Depuis 1998, je suis en poste à la prestigieuse Faculté de droit et de science politique d'Aix en Provence. Et depuis 1998 combien de fois n'ai-je pas entendu : " Mais ces allers et retours, cela doit être épuisant ". Répondre non c'est dire l'étonnante vérité. Partir de Paris pour Aix en Provence me pèse moins que de prendre un billet pour le nord ou l'est de la France, avec une exception pour l'ouest mais j'en connais la raison : lorsque j'étais écolier au cours élémentaire à l'Ecole Victor Hugo de Constantine, ma mère - que son souvenir soit bénédiction - m'aidait à dessiner les … châteaux de la Loire. Chaque semaine de l'année universitaire je confirme ce que Jean Grenier observe dans ses Inspirations méditerranéennes : une fois passé Valence, quelque chose en nous se dénoue. Aix est proche de Marseille où j'ai souvent débarqué du Ville d' Alger ou du Sidi Okba au temps des colonies de vacances et des camps scouts. Lorsque je m'y rends en avion, je revois l'endroit exact où je suis arrivé en septembre 1961.
Ah si les êtres de chair pouvaient prendre par le bras ceux qui sont modelés dans le souvenir ! Quelle sorte d'ombre indélébile ai-je bien pu laisser en ces lieux qui n'ont presque pas changé.
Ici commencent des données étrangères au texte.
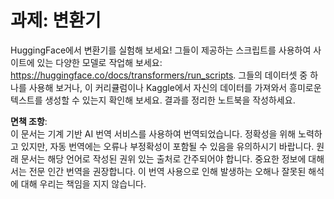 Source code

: # 과제: 변환기

HuggingFace에서 변환기를 실험해 보세요! 그들이 제공하는 스크립트를 사용하여 사이트에 있는 다양한 모델로 작업해 보세요: https://huggingface.co/docs/transformers/run_scripts. 그들의 데이터셋 중 하나를 사용해 보거나, 이 커리큘럼이나 Kaggle에서 자신의 데이터를 가져와서 흥미로운 텍스트를 생성할 수 있는지 확인해 보세요. 결과를 정리한 노트북을 작성하세요.

**면책 조항**:  
이 문서는 기계 기반 AI 번역 서비스를 사용하여 번역되었습니다. 정확성을 위해 노력하고 있지만, 자동 번역에는 오류나 부정확성이 포함될 수 있음을 유의하시기 바랍니다. 원래 문서는 해당 언어로 작성된 권위 있는 출처로 간주되어야 합니다. 중요한 정보에 대해서는 전문 인간 번역을 권장합니다. 이 번역 사용으로 인해 발생하는 오해나 잘못된 해석에 대해 우리는 책임을 지지 않습니다. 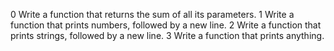 0 Write a function that returns the sum of all its parameters.
1 Write a function that prints numbers, followed by a new line.
2 Write a function that prints strings, followed by a new line.
3 Write a function that prints anything.
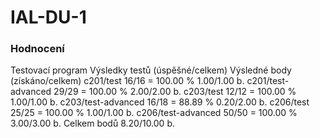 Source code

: # IAL-DU-1

### Hodnocení 
Testovací program     Výsledky testů
(úspěšné/celkem)   Výsledné body
(získáno/celkem) c201/test 16/16 = 100.00 % 1.00/1.00 b. c201/test-advanced 29/29 = 100.00 % 2.00/2.00 b. c203/test 12/12 = 100.00 % 1.00/1.00 b. c203/test-advanced 16/18 = 88.89 % 0.20/2.00 b. c206/test 25/25 = 100.00 % 1.00/1.00 b. c206/test-advanced 50/50 = 100.00 % 3.00/3.00 b. Celkem bodů 8.20/10.00 b.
…Dans le hall de l'aéroport, le cœur me poingt lorsque, en consultant le tableau des horaires, je lis : Paris - Orly.. Constantine - Ain El Bey … Tel Aviv - Lod … Aller à Constantine m'est toujours interdit, au moins dans les conditions où un tel voyage ne se réduirait pas à un déplacement mortuaire. De grands espoirs étaient nés en 2000 après la première élection de Abdelaziz Bouteflika. Je les ai exprimés dans une Lettre publique[1] dont le retentissement se traduisait en d'autres lettres, venues des deux côtés de la Méditerranée, sans que jamais une once de ressentiment y fût perceptible. Si ces espoirs ont été ruinés, je ne saurais affirmer s'ils l'on été sans retour.
Le soir de mars 2000 où j'ai appris que le voyage de la réconciliation n'aurait pas lieu, j'étais à Aix. La nuit qui suivit, je rêvai que je me retrouvais sur le périphérique parisien, ayant perdu mes papiers d'identité et mon manteau et puis ma veste

[1] Lettre au Président Bouteflika sur le retour des Pieds noirs en Algérie, Michalon, 2000
Raphaêl Draï (revue " Conférence " , 2005) extraits
https://raphaeldrai.wordpress.com/parcours/

Raphaël Draï
Raphaël Draï professeur à la faculté de droit et de science politique d'Aix-Marseille. Chercheur interdisciplinaire en droit, science politique, psychanalyse et théologie, il est l'un des meilleurs connaisseurs actuels de l'univers biblique. Auteur d'une œuvre comportant à présent plus de vingt-cinq ouvrages, il est profondément engagé dans le dialogue des religions et des cultures. Raphaël Draï a notamment publié Abraham (Fayard, 2007), La Communication prophétique (Fayard, 1998) et Identité juive, identité humaine (Armand Colin, 1995).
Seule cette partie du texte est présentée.